Another researcher (Deery) found that on-the-job training increased employee retention and

commitment. Another research (Leidner) viewed that employee loyalty was improved

through training and development. After the review of several research projects, it was

concluded that training and development along with organization culture, and autonomy were

less explored than the other factors.

The employee-equity model is the analysis that the employee does concerning the cost

and benefits associated with a particular job is balanced with the brand equity that employees

make about a particular job, which is based on the way the employee perceives the way the

employer treats their employees (Gomez-Mejia, Balkin, Cardy, 2016). The employee-equity

model provides value, brand, and retention equity perceptions as important determinants of

where an employee stays with an organization. In most cases, the employee-equity model

components influence each other. Brand equity is “a more subjective emotional assessment

of an organization’s desirability” (Gomez-Mejia, Balkin, Cardy, 2016, Page 200). An

employee's emotional outlook on an aspect of the company can affect other aspects.
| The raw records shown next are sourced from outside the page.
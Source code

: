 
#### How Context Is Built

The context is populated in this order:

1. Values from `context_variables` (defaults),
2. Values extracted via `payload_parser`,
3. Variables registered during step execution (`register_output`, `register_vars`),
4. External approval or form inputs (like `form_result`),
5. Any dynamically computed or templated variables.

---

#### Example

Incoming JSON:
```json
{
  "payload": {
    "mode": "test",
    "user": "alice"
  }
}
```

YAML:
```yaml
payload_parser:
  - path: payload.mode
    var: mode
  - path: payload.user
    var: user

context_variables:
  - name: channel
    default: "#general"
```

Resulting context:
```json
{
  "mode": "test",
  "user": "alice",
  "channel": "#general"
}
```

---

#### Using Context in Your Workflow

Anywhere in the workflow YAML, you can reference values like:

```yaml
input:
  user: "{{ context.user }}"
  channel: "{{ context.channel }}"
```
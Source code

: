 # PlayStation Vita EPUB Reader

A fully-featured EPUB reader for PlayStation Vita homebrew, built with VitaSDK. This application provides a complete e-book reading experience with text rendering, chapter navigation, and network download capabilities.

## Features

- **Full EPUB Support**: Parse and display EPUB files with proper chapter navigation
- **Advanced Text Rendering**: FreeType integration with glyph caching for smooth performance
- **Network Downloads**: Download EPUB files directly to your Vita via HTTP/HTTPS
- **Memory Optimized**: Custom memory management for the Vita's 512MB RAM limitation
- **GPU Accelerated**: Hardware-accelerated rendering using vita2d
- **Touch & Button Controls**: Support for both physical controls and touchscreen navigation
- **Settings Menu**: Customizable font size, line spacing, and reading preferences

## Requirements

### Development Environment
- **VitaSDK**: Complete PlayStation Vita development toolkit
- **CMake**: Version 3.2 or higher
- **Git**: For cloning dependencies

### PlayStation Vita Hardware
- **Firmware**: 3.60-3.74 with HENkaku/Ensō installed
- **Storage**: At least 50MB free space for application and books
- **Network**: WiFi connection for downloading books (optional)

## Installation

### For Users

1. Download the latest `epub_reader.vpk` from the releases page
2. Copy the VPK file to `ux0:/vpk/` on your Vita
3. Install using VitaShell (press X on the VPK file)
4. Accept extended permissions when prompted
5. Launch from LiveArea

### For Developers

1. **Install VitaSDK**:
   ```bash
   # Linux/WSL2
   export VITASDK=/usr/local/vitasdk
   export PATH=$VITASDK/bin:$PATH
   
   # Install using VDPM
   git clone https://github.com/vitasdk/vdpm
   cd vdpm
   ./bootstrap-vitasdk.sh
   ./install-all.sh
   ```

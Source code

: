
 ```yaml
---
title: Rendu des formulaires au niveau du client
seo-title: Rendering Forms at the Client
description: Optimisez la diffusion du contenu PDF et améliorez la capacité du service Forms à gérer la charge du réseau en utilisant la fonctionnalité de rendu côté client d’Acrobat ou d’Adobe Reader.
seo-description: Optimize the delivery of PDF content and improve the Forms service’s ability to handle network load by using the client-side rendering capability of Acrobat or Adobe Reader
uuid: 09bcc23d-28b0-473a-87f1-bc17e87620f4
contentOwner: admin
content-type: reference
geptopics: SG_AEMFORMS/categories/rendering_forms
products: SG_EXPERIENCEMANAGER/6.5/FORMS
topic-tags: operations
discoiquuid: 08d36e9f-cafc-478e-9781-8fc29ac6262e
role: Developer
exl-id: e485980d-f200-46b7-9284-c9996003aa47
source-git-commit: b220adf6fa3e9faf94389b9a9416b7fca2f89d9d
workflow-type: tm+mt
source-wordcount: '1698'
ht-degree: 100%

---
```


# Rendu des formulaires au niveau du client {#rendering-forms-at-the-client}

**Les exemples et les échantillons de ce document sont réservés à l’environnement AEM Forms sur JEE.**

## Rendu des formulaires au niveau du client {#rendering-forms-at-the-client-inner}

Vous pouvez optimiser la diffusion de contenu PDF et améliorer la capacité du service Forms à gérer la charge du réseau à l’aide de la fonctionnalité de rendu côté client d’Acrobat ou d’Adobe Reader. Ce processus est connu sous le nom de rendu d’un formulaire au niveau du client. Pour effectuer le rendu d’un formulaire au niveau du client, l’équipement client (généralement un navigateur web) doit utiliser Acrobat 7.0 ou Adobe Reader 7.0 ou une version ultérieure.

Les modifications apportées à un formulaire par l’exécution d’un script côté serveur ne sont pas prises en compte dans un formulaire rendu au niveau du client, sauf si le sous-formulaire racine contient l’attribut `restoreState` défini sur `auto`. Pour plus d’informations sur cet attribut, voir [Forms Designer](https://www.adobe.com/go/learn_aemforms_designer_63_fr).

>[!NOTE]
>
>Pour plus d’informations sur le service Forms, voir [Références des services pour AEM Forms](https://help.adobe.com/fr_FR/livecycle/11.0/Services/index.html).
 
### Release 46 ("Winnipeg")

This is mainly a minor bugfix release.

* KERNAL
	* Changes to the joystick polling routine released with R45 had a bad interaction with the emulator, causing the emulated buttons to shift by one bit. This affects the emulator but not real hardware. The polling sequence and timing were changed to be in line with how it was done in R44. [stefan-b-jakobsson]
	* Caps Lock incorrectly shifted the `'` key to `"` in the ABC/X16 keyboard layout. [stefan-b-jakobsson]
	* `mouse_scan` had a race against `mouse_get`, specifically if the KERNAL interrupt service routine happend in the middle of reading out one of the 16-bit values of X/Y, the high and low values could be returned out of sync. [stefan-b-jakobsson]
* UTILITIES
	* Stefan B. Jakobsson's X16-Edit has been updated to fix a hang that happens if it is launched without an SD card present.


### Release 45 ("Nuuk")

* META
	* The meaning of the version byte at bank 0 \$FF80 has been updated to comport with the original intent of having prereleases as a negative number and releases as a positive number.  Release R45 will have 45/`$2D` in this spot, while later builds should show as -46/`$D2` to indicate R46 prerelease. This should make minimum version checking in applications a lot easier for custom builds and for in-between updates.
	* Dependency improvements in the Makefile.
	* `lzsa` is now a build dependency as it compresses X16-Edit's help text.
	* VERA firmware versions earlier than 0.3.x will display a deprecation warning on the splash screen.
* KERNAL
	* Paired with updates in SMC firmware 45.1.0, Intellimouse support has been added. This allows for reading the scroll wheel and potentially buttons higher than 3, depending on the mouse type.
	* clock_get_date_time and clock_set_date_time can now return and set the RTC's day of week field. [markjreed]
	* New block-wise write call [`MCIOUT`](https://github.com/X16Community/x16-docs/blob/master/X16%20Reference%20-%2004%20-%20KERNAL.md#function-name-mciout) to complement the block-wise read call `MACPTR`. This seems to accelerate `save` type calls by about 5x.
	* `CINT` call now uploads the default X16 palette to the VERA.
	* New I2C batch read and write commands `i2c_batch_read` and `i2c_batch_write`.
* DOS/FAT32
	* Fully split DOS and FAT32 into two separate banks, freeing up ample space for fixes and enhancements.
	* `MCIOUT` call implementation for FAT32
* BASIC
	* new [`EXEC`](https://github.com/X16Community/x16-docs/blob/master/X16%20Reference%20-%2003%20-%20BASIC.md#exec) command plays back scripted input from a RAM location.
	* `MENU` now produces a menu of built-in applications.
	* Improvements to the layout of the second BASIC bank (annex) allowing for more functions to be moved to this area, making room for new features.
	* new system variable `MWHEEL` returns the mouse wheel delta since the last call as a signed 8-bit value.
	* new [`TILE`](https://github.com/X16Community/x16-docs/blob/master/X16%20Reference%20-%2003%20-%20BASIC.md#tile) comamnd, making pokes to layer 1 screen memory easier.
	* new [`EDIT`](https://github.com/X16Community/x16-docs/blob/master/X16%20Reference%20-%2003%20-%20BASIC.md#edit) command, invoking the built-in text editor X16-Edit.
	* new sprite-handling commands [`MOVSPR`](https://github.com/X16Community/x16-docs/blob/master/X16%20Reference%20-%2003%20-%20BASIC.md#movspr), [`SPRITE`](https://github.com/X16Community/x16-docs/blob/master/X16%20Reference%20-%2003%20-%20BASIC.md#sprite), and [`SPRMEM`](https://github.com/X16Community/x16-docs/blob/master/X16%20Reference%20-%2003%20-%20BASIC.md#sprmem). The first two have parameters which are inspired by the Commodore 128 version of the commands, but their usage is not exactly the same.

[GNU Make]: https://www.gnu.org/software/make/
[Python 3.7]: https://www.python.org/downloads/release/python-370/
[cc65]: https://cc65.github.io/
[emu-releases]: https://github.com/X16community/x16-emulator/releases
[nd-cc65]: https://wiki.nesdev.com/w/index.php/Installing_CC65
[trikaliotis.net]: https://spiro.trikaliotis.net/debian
For

example: if an employee is not happy with the salary or working conditions, then they tend to

question the ethics of a company (brand) and have little desire to advance in the company

(retention) because they are going to look elsewhere for employment. Another example: If

an employee feels that they are not being developed through training opportunities

(retention), they will speak about it to other individuals in their community which can lead to

a bad reputation for the company (brand).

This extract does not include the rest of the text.